▸ Task to complete
The number of lines containing the word "strona" is all you should give; count them in the records below.

▸ Exercise material
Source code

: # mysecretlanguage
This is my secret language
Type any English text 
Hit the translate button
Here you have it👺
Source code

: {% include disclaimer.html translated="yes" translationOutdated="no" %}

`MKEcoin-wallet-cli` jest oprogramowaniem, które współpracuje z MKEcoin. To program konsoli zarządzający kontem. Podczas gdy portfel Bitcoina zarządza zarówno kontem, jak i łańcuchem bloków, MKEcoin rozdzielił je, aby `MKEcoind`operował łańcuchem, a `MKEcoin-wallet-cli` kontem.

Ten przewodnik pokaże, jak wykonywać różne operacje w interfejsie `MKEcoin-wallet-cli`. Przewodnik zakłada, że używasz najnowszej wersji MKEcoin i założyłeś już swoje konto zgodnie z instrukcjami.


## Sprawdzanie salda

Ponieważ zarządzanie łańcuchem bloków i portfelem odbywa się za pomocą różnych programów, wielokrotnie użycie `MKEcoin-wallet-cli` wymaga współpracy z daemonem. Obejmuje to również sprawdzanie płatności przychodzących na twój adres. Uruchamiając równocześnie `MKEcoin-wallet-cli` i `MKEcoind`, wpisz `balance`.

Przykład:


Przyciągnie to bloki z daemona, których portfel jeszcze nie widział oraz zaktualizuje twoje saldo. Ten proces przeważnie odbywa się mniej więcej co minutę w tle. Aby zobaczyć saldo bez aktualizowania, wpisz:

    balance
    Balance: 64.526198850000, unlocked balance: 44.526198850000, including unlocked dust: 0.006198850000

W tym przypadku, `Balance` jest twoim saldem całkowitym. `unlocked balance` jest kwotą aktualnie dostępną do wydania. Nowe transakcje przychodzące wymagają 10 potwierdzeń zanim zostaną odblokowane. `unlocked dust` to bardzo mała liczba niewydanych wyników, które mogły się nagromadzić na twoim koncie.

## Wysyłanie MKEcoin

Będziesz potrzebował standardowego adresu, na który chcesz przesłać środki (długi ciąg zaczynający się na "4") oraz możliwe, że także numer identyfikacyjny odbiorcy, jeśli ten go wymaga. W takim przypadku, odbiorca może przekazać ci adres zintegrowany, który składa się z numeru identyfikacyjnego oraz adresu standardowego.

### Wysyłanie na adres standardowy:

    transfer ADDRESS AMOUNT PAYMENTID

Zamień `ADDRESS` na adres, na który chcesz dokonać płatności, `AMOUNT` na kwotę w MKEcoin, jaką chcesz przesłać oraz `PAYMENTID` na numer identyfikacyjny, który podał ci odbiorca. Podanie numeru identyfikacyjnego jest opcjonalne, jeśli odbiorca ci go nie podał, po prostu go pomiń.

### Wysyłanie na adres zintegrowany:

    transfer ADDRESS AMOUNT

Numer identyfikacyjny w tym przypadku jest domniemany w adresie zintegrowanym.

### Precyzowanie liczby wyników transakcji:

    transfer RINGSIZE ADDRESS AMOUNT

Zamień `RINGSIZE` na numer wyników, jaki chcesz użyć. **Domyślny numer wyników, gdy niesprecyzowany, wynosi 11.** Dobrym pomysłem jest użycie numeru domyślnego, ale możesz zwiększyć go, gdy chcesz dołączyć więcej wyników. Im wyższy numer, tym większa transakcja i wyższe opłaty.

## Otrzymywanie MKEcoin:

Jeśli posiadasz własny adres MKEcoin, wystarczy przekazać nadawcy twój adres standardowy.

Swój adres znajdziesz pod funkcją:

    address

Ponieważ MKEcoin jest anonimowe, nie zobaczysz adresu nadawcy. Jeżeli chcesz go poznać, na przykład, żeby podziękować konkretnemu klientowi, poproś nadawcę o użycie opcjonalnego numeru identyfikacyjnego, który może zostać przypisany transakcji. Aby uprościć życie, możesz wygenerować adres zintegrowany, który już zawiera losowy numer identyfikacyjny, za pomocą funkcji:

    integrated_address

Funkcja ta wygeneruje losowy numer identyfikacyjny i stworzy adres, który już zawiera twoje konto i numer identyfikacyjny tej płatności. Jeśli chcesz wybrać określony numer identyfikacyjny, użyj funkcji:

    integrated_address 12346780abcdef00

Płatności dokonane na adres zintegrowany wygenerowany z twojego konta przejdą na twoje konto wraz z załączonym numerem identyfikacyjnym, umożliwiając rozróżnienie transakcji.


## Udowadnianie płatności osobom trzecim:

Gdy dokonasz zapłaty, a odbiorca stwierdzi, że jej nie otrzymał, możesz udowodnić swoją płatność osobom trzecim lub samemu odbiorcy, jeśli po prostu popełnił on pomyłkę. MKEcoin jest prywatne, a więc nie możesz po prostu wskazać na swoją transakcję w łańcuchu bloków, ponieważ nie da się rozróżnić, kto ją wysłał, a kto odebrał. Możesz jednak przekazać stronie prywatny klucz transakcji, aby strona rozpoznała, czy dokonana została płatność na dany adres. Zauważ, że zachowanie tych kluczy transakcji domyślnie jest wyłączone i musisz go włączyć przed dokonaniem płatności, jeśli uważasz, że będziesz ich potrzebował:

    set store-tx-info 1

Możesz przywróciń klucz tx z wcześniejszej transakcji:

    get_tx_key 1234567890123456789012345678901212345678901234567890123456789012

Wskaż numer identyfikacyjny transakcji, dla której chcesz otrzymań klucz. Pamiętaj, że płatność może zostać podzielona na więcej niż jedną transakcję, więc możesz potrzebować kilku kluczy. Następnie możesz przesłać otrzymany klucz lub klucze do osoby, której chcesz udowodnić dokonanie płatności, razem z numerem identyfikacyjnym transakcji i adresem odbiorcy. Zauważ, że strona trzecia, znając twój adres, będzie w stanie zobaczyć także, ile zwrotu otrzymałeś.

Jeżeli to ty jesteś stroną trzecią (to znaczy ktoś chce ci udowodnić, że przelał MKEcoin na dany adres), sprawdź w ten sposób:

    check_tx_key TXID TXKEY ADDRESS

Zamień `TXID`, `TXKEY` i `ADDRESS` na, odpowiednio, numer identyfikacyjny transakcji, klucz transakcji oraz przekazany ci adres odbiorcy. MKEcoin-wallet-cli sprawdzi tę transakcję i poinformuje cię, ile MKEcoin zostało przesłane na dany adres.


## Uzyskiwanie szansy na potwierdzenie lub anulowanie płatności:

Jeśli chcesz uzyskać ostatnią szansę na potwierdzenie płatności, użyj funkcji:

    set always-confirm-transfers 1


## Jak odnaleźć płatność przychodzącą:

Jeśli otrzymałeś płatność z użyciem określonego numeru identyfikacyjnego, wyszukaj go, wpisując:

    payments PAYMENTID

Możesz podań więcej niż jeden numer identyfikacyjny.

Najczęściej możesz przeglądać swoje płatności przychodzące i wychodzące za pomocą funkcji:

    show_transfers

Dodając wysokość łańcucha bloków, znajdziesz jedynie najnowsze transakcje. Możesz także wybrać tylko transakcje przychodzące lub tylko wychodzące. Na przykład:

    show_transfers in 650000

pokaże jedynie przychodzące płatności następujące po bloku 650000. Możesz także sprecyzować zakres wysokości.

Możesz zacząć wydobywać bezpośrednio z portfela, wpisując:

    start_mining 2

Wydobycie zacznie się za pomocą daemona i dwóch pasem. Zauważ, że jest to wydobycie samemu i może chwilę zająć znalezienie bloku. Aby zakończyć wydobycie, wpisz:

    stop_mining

▸ Response below
2